Fresh out of his art school, he created several canvases and sketches during this time. This painting is the ideal illustration of the style he developed during his time in Italy. Using conventional academic compositional techniques, Corot guides the eye of the viewer into and around the painting with his meandering river and thoughtful use of light. The artwork is notable in that it shows Corot’s intense immersion in neoclassical ideas while he was a pupil in Paris.
Forest of Fontainebleau
The Forest of Fontainebleau in France is shown in this serene landscape picture, replete with cows and a cowherd herding his herd to water in the distance. The precise balancing of horizontal lines and verticals exposes the meticulous preparation poured into the artwork. In some sense, the artwork appears to be a work constructed on location.
This is a significant work because it shows Corot’s interaction with the art school that was then linked with Fontainebleau in terms of both matter and form. The Salon of 1846 embraced this artwork despite its non-mythological nature of the content and rejection of neoclassical tradition. Charles Baudelaire, a Symbolist poet, who positioned famous painter Jean Baptiste at the forefront of contemporary advances in landscape painting and several other critics, praised it.
Hagar in the Wilderness
Corot paints a scenario from the Book of Genesis of the Old Testament in this 1835 painting. Abraham’s spouse, Sarah, couldn’t conceive, so Hagar, Sarah’s servant, helped Abraham. Abraham had a child with Hagar, but Sarah later gave birth to Isaac, also Abraham’s child.

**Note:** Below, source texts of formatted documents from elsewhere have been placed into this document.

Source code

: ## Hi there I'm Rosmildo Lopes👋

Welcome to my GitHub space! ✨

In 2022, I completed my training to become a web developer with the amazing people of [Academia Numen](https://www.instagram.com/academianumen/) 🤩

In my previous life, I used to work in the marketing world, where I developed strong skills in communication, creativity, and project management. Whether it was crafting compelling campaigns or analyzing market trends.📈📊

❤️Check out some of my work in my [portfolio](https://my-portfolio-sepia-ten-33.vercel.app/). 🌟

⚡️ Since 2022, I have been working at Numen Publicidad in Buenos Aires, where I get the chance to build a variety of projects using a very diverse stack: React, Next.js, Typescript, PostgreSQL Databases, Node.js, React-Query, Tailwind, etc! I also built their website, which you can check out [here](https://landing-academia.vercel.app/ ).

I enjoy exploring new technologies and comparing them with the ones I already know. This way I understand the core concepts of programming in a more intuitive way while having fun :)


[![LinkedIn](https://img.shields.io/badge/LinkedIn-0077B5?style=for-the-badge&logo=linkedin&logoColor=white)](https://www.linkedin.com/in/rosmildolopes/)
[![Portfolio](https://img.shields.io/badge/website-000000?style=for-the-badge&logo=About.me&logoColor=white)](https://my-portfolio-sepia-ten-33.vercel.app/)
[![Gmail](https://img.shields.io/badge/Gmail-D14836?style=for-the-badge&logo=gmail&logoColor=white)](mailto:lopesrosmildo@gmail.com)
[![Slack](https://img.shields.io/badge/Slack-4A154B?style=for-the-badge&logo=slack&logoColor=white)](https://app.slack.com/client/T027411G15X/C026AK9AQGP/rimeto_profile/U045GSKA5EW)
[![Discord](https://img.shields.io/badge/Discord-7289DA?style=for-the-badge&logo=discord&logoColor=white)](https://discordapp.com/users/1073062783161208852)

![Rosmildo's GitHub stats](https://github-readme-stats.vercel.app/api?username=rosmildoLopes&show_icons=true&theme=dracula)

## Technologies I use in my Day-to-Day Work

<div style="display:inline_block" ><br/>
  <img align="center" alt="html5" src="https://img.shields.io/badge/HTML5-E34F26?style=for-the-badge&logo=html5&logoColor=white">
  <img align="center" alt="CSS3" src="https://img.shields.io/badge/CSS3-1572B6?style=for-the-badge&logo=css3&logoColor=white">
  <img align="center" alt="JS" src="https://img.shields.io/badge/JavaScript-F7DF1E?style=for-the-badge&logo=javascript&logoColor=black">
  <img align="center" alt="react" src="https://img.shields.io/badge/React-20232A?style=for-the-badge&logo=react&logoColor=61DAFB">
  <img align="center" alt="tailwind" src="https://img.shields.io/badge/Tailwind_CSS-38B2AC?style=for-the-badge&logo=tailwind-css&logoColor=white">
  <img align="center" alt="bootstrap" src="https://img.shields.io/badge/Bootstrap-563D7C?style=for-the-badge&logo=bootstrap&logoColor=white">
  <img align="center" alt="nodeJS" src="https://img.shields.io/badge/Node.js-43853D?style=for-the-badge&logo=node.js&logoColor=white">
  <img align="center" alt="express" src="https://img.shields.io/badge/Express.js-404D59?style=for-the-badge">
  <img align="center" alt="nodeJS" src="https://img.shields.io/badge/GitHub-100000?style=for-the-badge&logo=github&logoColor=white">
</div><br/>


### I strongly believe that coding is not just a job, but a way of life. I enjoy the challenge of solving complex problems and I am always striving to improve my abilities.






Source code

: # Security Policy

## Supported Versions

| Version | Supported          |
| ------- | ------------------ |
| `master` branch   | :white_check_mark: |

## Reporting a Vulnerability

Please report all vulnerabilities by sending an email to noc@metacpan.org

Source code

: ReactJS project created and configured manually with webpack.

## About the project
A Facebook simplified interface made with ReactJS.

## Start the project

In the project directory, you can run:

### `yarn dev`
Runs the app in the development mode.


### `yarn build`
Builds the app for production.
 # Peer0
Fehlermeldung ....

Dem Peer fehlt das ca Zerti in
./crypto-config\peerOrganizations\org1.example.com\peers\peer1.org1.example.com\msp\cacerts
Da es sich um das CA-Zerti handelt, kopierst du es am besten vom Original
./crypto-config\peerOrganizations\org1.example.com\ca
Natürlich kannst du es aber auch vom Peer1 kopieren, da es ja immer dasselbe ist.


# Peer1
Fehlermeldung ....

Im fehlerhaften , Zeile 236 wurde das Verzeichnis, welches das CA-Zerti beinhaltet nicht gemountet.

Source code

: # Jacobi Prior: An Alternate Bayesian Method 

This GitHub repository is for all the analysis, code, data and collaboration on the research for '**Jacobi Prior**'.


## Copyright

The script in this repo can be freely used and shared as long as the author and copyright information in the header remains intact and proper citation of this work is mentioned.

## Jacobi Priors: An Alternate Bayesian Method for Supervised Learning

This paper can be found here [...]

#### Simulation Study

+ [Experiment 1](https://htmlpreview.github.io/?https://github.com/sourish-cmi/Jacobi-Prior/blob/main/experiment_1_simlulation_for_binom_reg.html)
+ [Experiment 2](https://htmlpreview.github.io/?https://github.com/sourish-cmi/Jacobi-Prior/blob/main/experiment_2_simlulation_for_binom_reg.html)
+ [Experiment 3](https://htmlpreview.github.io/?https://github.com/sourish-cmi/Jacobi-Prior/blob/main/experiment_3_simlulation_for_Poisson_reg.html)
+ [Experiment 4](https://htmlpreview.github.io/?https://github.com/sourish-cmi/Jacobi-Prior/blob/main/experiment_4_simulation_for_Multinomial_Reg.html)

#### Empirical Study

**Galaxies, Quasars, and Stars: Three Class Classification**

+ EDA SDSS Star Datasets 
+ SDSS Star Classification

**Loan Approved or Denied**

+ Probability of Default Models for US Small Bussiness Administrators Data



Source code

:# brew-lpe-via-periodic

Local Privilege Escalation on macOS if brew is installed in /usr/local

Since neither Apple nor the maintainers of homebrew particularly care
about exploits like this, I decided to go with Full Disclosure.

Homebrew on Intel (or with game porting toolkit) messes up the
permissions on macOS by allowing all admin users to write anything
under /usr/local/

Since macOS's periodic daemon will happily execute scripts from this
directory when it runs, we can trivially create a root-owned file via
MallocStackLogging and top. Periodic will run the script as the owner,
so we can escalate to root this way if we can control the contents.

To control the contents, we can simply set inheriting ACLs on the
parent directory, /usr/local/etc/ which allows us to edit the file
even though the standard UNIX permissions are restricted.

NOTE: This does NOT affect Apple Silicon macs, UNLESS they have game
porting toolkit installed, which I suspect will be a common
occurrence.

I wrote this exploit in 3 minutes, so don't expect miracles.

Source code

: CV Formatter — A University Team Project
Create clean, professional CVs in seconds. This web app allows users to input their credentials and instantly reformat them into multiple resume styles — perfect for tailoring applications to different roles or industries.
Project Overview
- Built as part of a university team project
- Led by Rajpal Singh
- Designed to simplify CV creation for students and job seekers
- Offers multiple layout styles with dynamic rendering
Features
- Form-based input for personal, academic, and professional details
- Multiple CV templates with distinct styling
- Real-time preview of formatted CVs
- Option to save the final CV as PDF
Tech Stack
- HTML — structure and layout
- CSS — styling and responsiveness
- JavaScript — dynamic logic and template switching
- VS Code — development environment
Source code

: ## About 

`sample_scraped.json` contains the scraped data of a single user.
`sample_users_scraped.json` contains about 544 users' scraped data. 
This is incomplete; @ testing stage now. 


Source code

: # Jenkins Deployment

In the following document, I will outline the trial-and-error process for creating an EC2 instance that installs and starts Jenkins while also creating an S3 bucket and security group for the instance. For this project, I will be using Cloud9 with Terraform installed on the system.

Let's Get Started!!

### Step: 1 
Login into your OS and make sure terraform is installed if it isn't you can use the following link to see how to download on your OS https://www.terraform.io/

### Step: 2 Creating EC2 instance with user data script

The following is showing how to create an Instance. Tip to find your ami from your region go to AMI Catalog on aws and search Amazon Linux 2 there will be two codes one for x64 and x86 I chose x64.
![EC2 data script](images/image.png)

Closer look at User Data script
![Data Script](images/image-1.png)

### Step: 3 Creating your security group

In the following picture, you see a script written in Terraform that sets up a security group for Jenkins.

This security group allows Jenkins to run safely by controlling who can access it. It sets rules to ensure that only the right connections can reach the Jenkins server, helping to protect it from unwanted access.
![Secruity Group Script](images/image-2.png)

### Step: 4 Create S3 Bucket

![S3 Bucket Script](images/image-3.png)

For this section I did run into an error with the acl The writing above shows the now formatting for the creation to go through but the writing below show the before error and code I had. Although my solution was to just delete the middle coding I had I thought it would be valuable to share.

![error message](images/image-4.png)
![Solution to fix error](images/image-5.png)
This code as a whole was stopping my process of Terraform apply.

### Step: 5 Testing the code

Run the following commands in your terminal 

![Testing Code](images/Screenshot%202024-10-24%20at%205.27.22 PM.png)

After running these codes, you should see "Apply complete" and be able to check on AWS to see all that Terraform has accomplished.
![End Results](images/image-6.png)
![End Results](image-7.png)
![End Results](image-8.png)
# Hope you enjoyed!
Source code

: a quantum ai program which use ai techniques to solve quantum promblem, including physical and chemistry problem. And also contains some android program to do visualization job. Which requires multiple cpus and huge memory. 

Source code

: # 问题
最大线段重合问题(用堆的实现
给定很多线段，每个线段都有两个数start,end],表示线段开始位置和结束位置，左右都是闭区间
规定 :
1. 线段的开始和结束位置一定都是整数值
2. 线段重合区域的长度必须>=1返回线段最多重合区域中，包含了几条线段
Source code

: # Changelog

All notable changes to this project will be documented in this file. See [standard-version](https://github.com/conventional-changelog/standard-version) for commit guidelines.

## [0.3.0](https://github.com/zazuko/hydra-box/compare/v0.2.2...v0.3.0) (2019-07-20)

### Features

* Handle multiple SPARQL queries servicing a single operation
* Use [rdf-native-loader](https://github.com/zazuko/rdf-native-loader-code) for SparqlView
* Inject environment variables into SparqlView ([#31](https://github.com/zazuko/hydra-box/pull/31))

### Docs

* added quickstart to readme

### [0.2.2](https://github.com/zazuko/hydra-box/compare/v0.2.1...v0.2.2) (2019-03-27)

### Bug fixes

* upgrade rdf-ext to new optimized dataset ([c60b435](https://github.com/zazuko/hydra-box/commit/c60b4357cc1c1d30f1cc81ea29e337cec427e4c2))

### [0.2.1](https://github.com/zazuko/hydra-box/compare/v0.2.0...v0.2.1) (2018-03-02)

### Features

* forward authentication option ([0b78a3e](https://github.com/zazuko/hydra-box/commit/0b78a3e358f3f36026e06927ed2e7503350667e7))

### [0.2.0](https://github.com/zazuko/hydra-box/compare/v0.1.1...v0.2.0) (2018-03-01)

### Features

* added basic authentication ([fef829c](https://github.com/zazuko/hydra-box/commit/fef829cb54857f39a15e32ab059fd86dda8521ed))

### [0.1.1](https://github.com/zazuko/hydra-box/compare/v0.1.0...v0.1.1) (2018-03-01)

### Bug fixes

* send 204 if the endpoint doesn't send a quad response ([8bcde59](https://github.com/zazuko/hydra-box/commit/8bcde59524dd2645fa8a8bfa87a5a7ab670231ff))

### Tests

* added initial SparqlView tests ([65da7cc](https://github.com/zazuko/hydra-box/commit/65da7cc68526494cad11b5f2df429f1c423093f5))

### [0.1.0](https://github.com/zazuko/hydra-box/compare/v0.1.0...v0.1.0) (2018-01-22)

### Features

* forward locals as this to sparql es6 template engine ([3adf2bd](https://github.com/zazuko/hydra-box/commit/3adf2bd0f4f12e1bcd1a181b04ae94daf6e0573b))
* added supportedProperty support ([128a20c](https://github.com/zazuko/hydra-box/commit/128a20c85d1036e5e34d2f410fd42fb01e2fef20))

Sarah sends Hagar, and her child Ishmael to a Desert out of jealousy, where they nearly perish from dehydration before an archangel at a spring saves them. In Corot’s depiction of Hagar’s ultimate breakdown, she begs God to have mercy on her as the angel draws near. With the light slicing through the desolate terrain and dividing the entire canvas in two, Hagar in the Wilderness is partially a study in dramatic tone contrast. In addition, the figures’ stylized poses, biblical motifs, and themes point to the profound impact of fine neoclassical art. As a result of his academic background, painter Jean Corot had Neoclassicalist respect for sacred and mythical landscapes as well as an understanding of the dramatic moralistic role of art.
Souvenir of Mortefontaine
This romantic painting from 1864 has dappled light dancing across the twigs of a tall tree, which sags beneath the weight of its leaves and creates a secondary frame inside the canvas. The harvest, a typical theme of French landscape painting, is depicted to the left with a dreamy clarity, the borders between human bodies and greenery dissolved in a delicate cloud of color.
Three individuals gather around a sapling, reaching up for its offerings. The peaceful lake’s quiet water, which perfectly reflects the trees beyond, adds to the impression by creating a sense of harmony between nature and humanity. This work, which Corot carefully arranged with deliberate asymmetry, shows his enduring attraction for the compositional motifs of neoclassical landscape art even in his later years.
Corot has a secure position in the annals of 19th-century art. When he first began painting, landscape study was a starting point for more thoughtful work and had little aesthetic significance. Corot is one of the first to demonstrate that the sketch has vigor and spontaneity, a fundamental truth about nature that a more polished image lacked. The Impressionist landscape artists looked up to Corot and learned a lot from him because he had helped pave the path for them.